In such kind of modeling of the problem, there is usually a prior knowledge of the features to be considered, and of the importance that each feature has in terms of credibility (e.g., this information can be taken from prior literature specifically addressing the problem from a social and economic point of view ). Furthermore, some satisfaction functions are defined to transform the values of the features into suitable credibility scores. Finally, suitable aggregation functions to obtain the overall credibility scores can be selected or defined. This way, having an overall credibility score associated with each information item, it is possible to provide both:
A binary classification of information items into genuine/fake (by selecting a suitable classification threshold, as illustrated in ).
A ranking of the information items based on their overall credibility score.
Different an numerous are the families of aggregation functions to be considered for tackling the problem, depending on the preferences of the decision maker [46, 48]. Ordered Weighted Averaging (OWA) operators, in particular, have been extensively studied in the literature . In fact, they give the possibility to guide the aggregation by linguistic quantifiers (e.g., all, some, many, …), which allow the decision maker to obtain the best alternative(s) based on the satisfaction of a ‘certain amount’ of the criteria by the alternative(s). Recently, an MCDM approach has been proposed that allows to model interacting features, by employing the Choquet integral ; in this work, and in general in MCDM approaches based on aggregation operators, it can be complex to define the model when the number of features increases .
Approaches based on Knowledge Bases
Another way to use prior domain knowledge to assess the credibility of online information is to refer to the use of Knowledge Bases . In this context, knowledge is not referred to what are the credibility features associated with information, and their importance. In this case, the information that is known to be credible is available, and it is expressed in terms of facts. This type of approach is used in particular for automated fact checking , in situations where: manual information credibility assessment is not feasible, e.g., the number of human experts is too limited with respect to the amount of information to be verified; crowdsourcing-based information credibility assessment does not guarantee the credibility of assessors.
Technically speaking, a fact is a set of (Subject, Predicate, Object) (SPO) triples extracted from texts that well-represent a given information. E.g., “Giacomo Puccini is a composer” can be expressed as (GiacomoPuccini, Profession, Composer). Facts must be processed and cleaned up (i.e., redundant, outdated, conflicting, unreliable or incomplete data are removed) to build a Knowledge Base, i.e., a set of SPO triples. A graph structure, known as the knowledge graph, can be used to represent the SPO triples in a Knowledge Base, where the entities (i.e., subjects or objects in SPO triples) are represented as nodes, and relationships (i.e., predicates in SPO triples) are represented as edges. Knowledge Bases are suitable candidates for providing ground truth to information credibility assessment studies, i.e., it is possible to reasonably assume the existing triples in a Knowledge Base represent true facts.

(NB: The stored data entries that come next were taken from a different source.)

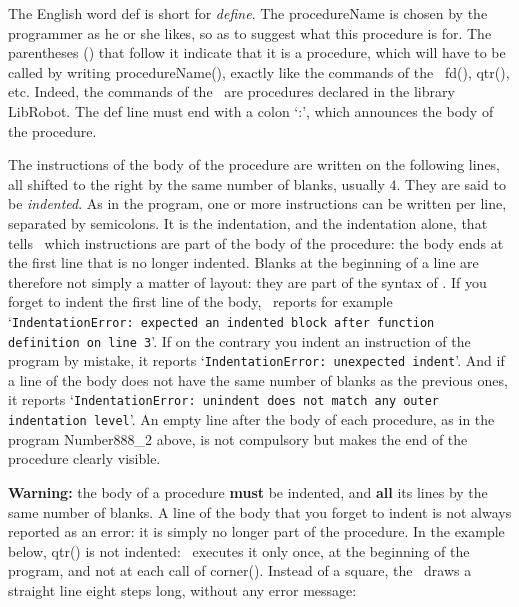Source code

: The English word {\mcl def} is short for {\em define}.
The {\idt  procedureName} is chosen by the programmer
as he or she likes, so as to suggest what
this procedure is for. The parentheses {\idt ()} that follow it indicate
that it is a procedure, which will have to be called by writing {\idt procedureName()},
exactly like the commands of the \robot\ {\idt fd()}, {\idt qtr()}, etc.
Indeed, the commands of the \robot\ are procedures declared in the
library {\idt LibRobot}. The {\mcl def} line must end with
a colon `{\idt :}', which announces the body of the procedure.

The instructions of the body of the procedure are written on the following
lines, all shifted to the right by the same number of blanks,
usually 4. They are said to be {\em indented}.
As in the program, one or more instructions can be written per line, separated
by semicolons. It is the indentation, and the indentation alone, that tells \python\
which instructions are part of the body of the procedure: the body ends at
the first line that is no longer indented. Blanks at the beginning of a line are therefore
not simply a matter of layout: they are part of the syntax of \python.
If you forget to indent the first line of the body, \python\ reports for example
`{\tt IndentationError: expected an indented block after function definition on line 3}'.
If on the contrary you indent an instruction of the program by mistake, it reports
`{\tt IndentationError: unexpected indent}'. And if a line of the
body does not have the same number of blanks as the previous ones, it reports
`{\tt IndentationError: unindent does not match any outer indentation level}'.
An empty line after the body
of each procedure, as in the program {\idt Number888\_2} above,
is not compulsory but makes the end of the procedure clearly visible.

{\bf Warning:} the body of a procedure {\bf must} be indented, and
{\bf all} its lines by the same number of blanks. A line of the body that you forget
to indent is not always reported as an error: it is simply no longer
part of the procedure. In the example below, {\idt qtr()} is not indented:
\python\ executes it only once, at the beginning of the program, and not at each call of
{\idt corner()}. Instead of a square, the \robot\ draws a straight line eight steps long, without
any error message:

Making these premises, to evaluate the credibility of to-be-verified information items, in turn represented as SPO triples, it is sufficient to compare them with the SPO triples contained in the Knowledge Base(s), obtaining, in this way, a classification of the information items. Open issues connected to this kind of approach concern how to consider missing facts in the Knowledge Base(s), and, connected to this problem, how to constantly update the Knowledge Base(s) with up-to-date credible information.
0.4 Open Issues and Further Research
As illustrated in this paper, numerous approaches belonging to different categories have been proposed up to now to assess information credibility in the Social Web, with respect to distinct research contexts, i.e., opinion spam detection, fake news detection, health-related information credibility assessment. Every category of approaches presents both advantages and drawbacks, which are summarized in the following.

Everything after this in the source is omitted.